> Record excerpts:
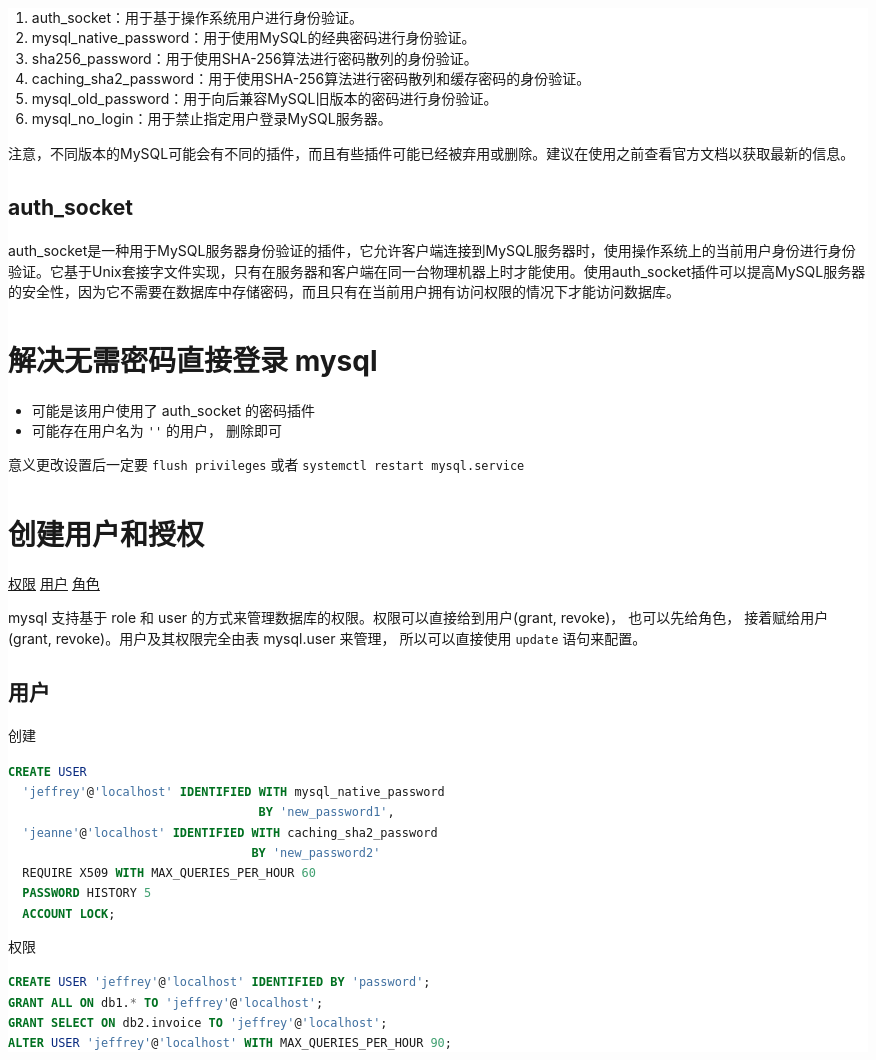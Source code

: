 1.  auth_socket：用于基于操作系统用户进行身份验证。
2.  mysql_native_password：用于使用MySQL的经典密码进行身份验证。
3.  sha256_password：用于使用SHA-256算法进行密码散列的身份验证。
4.  caching_sha2_password：用于使用SHA-256算法进行密码散列和缓存密码的身份验证。
5.  mysql_old_password：用于向后兼容MySQL旧版本的密码进行身份验证。
6.  mysql_no_login：用于禁止指定用户登录MySQL服务器。

注意，不同版本的MySQL可能会有不同的插件，而且有些插件可能已经被弃用或删除。建议在使用之前查看官方文档以获取最新的信息。

## auth_socket

auth_socket是一种用于MySQL服务器身份验证的插件，它允许客户端连接到MySQL服务器时，使用操作系统上的当前用户身份进行身份验证。它基于Unix套接字文件实现，只有在服务器和客户端在同一台物理机器上时才能使用。使用auth_socket插件可以提高MySQL服务器的安全性，因为它不需要在数据库中存储密码，而且只有在当前用户拥有访问权限的情况下才能访问数据库。

# 解决无需密码直接登录 mysql

- 可能是该用户使用了 auth_socket 的密码插件
- 可能存在用户名为 `''` 的用户， 删除即可

意义更改设置后一定要 `flush privileges` 或者 `systemctl restart mysql.service`

# 创建用户和授权

[权限](https://dev.mysql.com/doc/refman/8.0/en/privileges-provided.html)
[用户](https://dev.mysql.com/doc/refman/8.0/en/account-names.html)
[角色](https://dev.mysql.com/doc/refman/8.0/en/roles.html)

mysql 支持基于 role 和 user 的方式来管理数据库的权限。权限可以直接给到用户(grant, revoke)， 也可以先给角色， 接着赋给用户(grant, revoke)。用户及其权限完全由表 mysql.user 来管理， 所以可以直接使用 `update` 语句来配置。

## 用户

创建

```sql
CREATE USER
  'jeffrey'@'localhost' IDENTIFIED WITH mysql_native_password
                                   BY 'new_password1',
  'jeanne'@'localhost' IDENTIFIED WITH caching_sha2_password
                                  BY 'new_password2'
  REQUIRE X509 WITH MAX_QUERIES_PER_HOUR 60
  PASSWORD HISTORY 5
  ACCOUNT LOCK;
```

权限

```sql
CREATE USER 'jeffrey'@'localhost' IDENTIFIED BY 'password';
GRANT ALL ON db1.* TO 'jeffrey'@'localhost';
GRANT SELECT ON db2.invoice TO 'jeffrey'@'localhost';
ALTER USER 'jeffrey'@'localhost' WITH MAX_QUERIES_PER_HOUR 90;
```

> Problem to solve: Among the entries, find each line that includes the string "CREATE" and copy it.

> Exercise result:
CREATE USER
CREATE USER 'jeffrey'@'localhost' IDENTIFIED BY 'password';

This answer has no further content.